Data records
• • • •

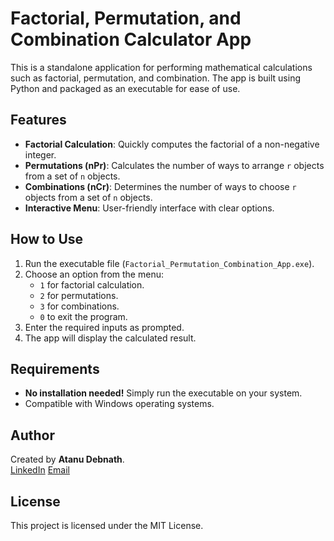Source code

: 
# Factorial, Permutation, and Combination Calculator App

This is a standalone application for performing mathematical calculations such as factorial, permutation, and combination. The app is built using Python and packaged as an executable for ease of use.

## Features
- **Factorial Calculation**: Quickly computes the factorial of a non-negative integer.
- **Permutations (nPr)**: Calculates the number of ways to arrange `r` objects from a set of `n` objects.
- **Combinations (nCr)**: Determines the number of ways to choose `r` objects from a set of `n` objects.
- **Interactive Menu**: User-friendly interface with clear options.

## How to Use
1. Run the executable file (`Factorial_Permutation_Combination_App.exe`).
2. Choose an option from the menu:
   - `1` for factorial calculation.
   - `2` for permutations.
   - `3` for combinations.
   - `0` to exit the program.
3. Enter the required inputs as prompted.
4. The app will display the calculated result.

## Requirements
- **No installation needed!** Simply run the executable on your system.
- Compatible with Windows operating systems.

## Author
Created by **Atanu Debnath**.  
[LinkedIn](https://www.linkedin.com/in/atanu-debnath41/)
[Email](mailto:atanudebnath41@gmail.com)

## License
This project is licensed under the MIT License.

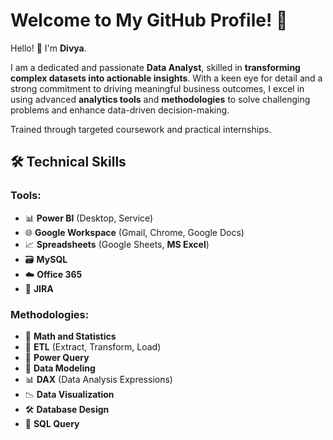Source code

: # Welcome to My GitHub Profile! 👋
Hello! 👋 I'm **Divya**.

I am a dedicated and passionate **Data Analyst**, skilled in **transforming complex datasets into actionable insights**. With a keen eye for detail and a strong commitment to driving meaningful business outcomes, I excel in using advanced **analytics tools** and **methodologies** to solve challenging problems and enhance data-driven decision-making.

Trained through targeted coursework and practical internships.
## 🛠️ Technical Skills

### Tools:

- 📊 **Power BI** (Desktop, Service)
- 🌐 **Google Workspace** (Gmail, Chrome, Google Docs)
- 📈 **Spreadsheets** (Google Sheets, **MS Excel**)
- 🗃️ **MySQL**
- ☁️ **Office 365**
- 📝 **JIRA**

### Methodologies:

- 🧮 **Math and Statistics**
- 🔀 **ETL** (Extract, Transform, Load)
- 🔧 **Power Query**
- 📐 **Data Modeling**
- 📊 **DAX** (Data Analysis Expressions)
- 📉 **Data Visualization**
- 🛠️ **Database Design**
- 📜 **SQL Query**



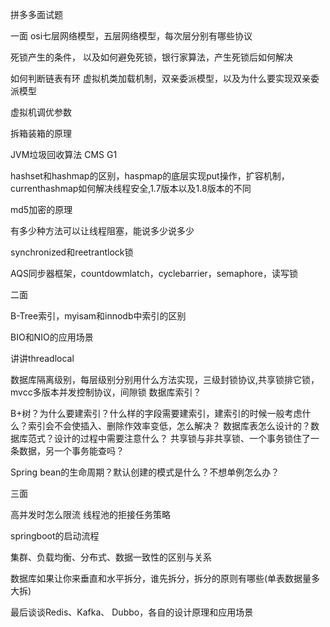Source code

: 拼多多面试题 

一面 osi七层网络模型，五层网络模型，每次层分别有哪些协议 

死锁产生的条件， 以及如何避免死锁，银行家算法，产生死锁后如何解决 

如何判断链表有环 虚拟机类加载机制，双亲委派模型，以及为什么要实现双亲委派模型 

虚拟机调优参数 

拆箱装箱的原理 

JVM垃圾回收算法 CMS G1 

hashset和hashmap的区别，haspmap的底层实现put操作，扩容机制，currenthashmap如何解决线程安全,1.7版本以及1.8版本的不同 

md5加密的原理 

有多少种方法可以让线程阻塞，能说多少说多少 

synchronized和reetrantlock锁 

AQS同步器框架，countdowmlatch，cyclebarrier，semaphore，读写锁  

二面

 B-Tree索引，myisam和innodb中索引的区别 

BIO和NIO的应用场景 

讲讲threadlocal 

数据库隔离级别，每层级别分别用什么方法实现，三级封锁协议,共享锁排它锁，mvcc多版本并发控制协议，间隙锁 数据库索引？

B+树？为什么要建索引？什么样的字段需要建索引，建索引的时候一般考虑什么？索引会不会使插入、删除作效率变低，怎么解决？ 数据库表怎么设计的？数据库范式？设计的过程中需要注意什么？ 共享锁与非共享锁、一个事务锁住了一条数据，另一个事务能查吗？ 

Spring bean的生命周期？默认创建的模式是什么？不想单例怎么办？  

三面 

高并发时怎么限流 线程池的拒接任务策略 

springboot的启动流程 

集群、负载均衡、分布式、数据一致性的区别与关系 

数据库如果让你来垂直和水平拆分，谁先拆分，拆分的原则有哪些(单表数据量多大拆) 

最后谈谈Redis、Kafka、 Dubbo，各自的设计原理和应用场景  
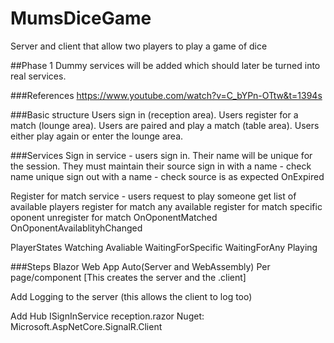 # MumsDiceGame
 Server and client that allow two players to play a game of dice

##Phase 1
Dummy services will be added which should later be turned into real services.

###References
https://www.youtube.com/watch?v=C_bYPn-OTtw&t=1394s

###Basic structure 
Users sign in (reception area).
Users register for a match (lounge area).
Users are paired and play a match (table area).
Users either play again or enter the lounge area.

###Services
Sign in service - users sign in. Their name will be unique for the session. They must maintain their source
	sign in with a name - check name unique
	sign out with a name - check source is as expected
	OnExpired

Register for match service - users request to play someone
	get list of available players
	register for match any available
	register for match specific oponent
	unregister for match
	OnOponentMatched
	OnOponentAvailablityhChanged

PlayerStates
	Watching
	Avaliable
	WaitingForSpecific
	WaitingForAny
	Playing

###Steps
Blazor Web App
	Auto(Server and WebAssembly)
	Per page/component
[This creates the server and the .client]

Add Logging to the server (this allows the client to log too)

Add Hub
	ISignInService
	reception.razor
	Nuget: Microsoft.AspNetCore.SignalR.Client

• • • •

WHAT THE TASK REQUIRES | Each entry above must come back exactly as written. Drop the images.

RESULT OF THIS EXERCISE |
Source code

: 
# Factorial, Permutation, and Combination Calculator App

This is a standalone application for performing mathematical calculations such as factorial, permutation, and combination. The app is built using Python and packaged as an executable for ease of use.

## Features
- **Factorial Calculation**: Quickly computes the factorial of a non-negative integer.
- **Permutations (nPr)**: Calculates the number of ways to arrange `r` objects from a set of `n` objects.
- **Combinations (nCr)**: Determines the number of ways to choose `r` objects from a set of `n` objects.
- **Interactive Menu**: User-friendly interface with clear options.

## How to Use
1. Run the executable file (`Factorial_Permutation_Combination_App.exe`).
2. Choose an option from the menu:
   - `1` for factorial calculation.
   - `2` for permutations.
   - `3` for combinations.
   - `0` to exit the program.
3. Enter the required inputs as prompted.
4. The app will display the calculated result.

## Requirements
- **No installation needed!** Simply run the executable on your system.
- Compatible with Windows operating systems.

## Author
Created by **Atanu Debnath**.  
[LinkedIn](https://www.linkedin.com/in/atanu-debnath41/)
[Email](mailto:atanudebnath41@gmail.com)

## License
This project is licensed under the MIT License.

Source code

: # Welcome to My GitHub Profile! 👋
Hello! 👋 I'm **Divya**.

I am a dedicated and passionate **Data Analyst**, skilled in **transforming complex datasets into actionable insights**. With a keen eye for detail and a strong commitment to driving meaningful business outcomes, I excel in using advanced **analytics tools** and **methodologies** to solve challenging problems and enhance data-driven decision-making.

Trained through targeted coursework and practical internships.
## 🛠️ Technical Skills

### Tools:

- 📊 **Power BI** (Desktop, Service)
- 🌐 **Google Workspace** (Gmail, Chrome, Google Docs)
- 📈 **Spreadsheets** (Google Sheets, **MS Excel**)
- 🗃️ **MySQL**
- ☁️ **Office 365**
- 📝 **JIRA**

### Methodologies:

- 🧮 **Math and Statistics**
- 🔀 **ETL** (Extract, Transform, Load)
- 🔧 **Power Query**
- 📐 **Data Modeling**
- 📊 **DAX** (Data Analysis Expressions)
- 📉 **Data Visualization**
- 🛠️ **Database Design**
- 📜 **SQL Query**



Source code

: 拼多多面试题 

一面 osi七层网络模型，五层网络模型，每次层分别有哪些协议 

死锁产生的条件， 以及如何避免死锁，银行家算法，产生死锁后如何解决 

如何判断链表有环 虚拟机类加载机制，双亲委派模型，以及为什么要实现双亲委派模型 

虚拟机调优参数 

拆箱装箱的原理 

JVM垃圾回收算法 CMS G1 

hashset和hashmap的区别，haspmap的底层实现put操作，扩容机制，currenthashmap如何解决线程安全,1.7版本以及1.8版本的不同 

md5加密的原理 

有多少种方法可以让线程阻塞，能说多少说多少 

synchronized和reetrantlock锁 

AQS同步器框架，countdowmlatch，cyclebarrier，semaphore，读写锁  

二面

 B-Tree索引，myisam和innodb中索引的区别 

BIO和NIO的应用场景 

讲讲threadlocal 

数据库隔离级别，每层级别分别用什么方法实现，三级封锁协议,共享锁排它锁，mvcc多版本并发控制协议，间隙锁 数据库索引？

B+树？为什么要建索引？什么样的字段需要建索引，建索引的时候一般考虑什么？索引会不会使插入、删除作效率变低，怎么解决？ 数据库表怎么设计的？数据库范式？设计的过程中需要注意什么？ 共享锁与非共享锁、一个事务锁住了一条数据，另一个事务能查吗？ 

Spring bean的生命周期？默认创建的模式是什么？不想单例怎么办？  

三面 

高并发时怎么限流 线程池的拒接任务策略 

springboot的启动流程 

集群、负载均衡、分布式、数据一致性的区别与关系 

数据库如果让你来垂直和水平拆分，谁先拆分，拆分的原则有哪些(单表数据量多大拆) 

最后谈谈Redis、Kafka、 Dubbo，各自的设计原理和应用场景  
 # MumsDiceGame
 Server and client that allow two players to play a game of dice

##Phase 1
Dummy services will be added which should later be turned into real services.

###References
https://www.youtube.com/watch?v=C_bYPn-OTtw&t=1394s

###Basic structure 
Users sign in (reception area).
Users register for a match (lounge area).
Users are paired and play a match (table area).
Users either play again or enter the lounge area.

###Services
Sign in service - users sign in. Their name will be unique for the session. They must maintain their source
	sign in with a name - check name unique
	sign out with a name - check source is as expected
	OnExpired

Register for match service - users request to play someone
	get list of available players
	register for match any available
	register for match specific oponent
	unregister for match
	OnOponentMatched
	OnOponentAvailablityhChanged

PlayerStates
	Watching
	Avaliable
	WaitingForSpecific
	WaitingForAny
	Playing

###Steps
Blazor Web App
	Auto(Server and WebAssembly)
	Per page/component
[This creates the server and the .client]

Add Logging to the server (this allows the client to log too)

Add Hub
	ISignInService
	reception.razor
	Nuget: Microsoft.AspNetCore.SignalR.Client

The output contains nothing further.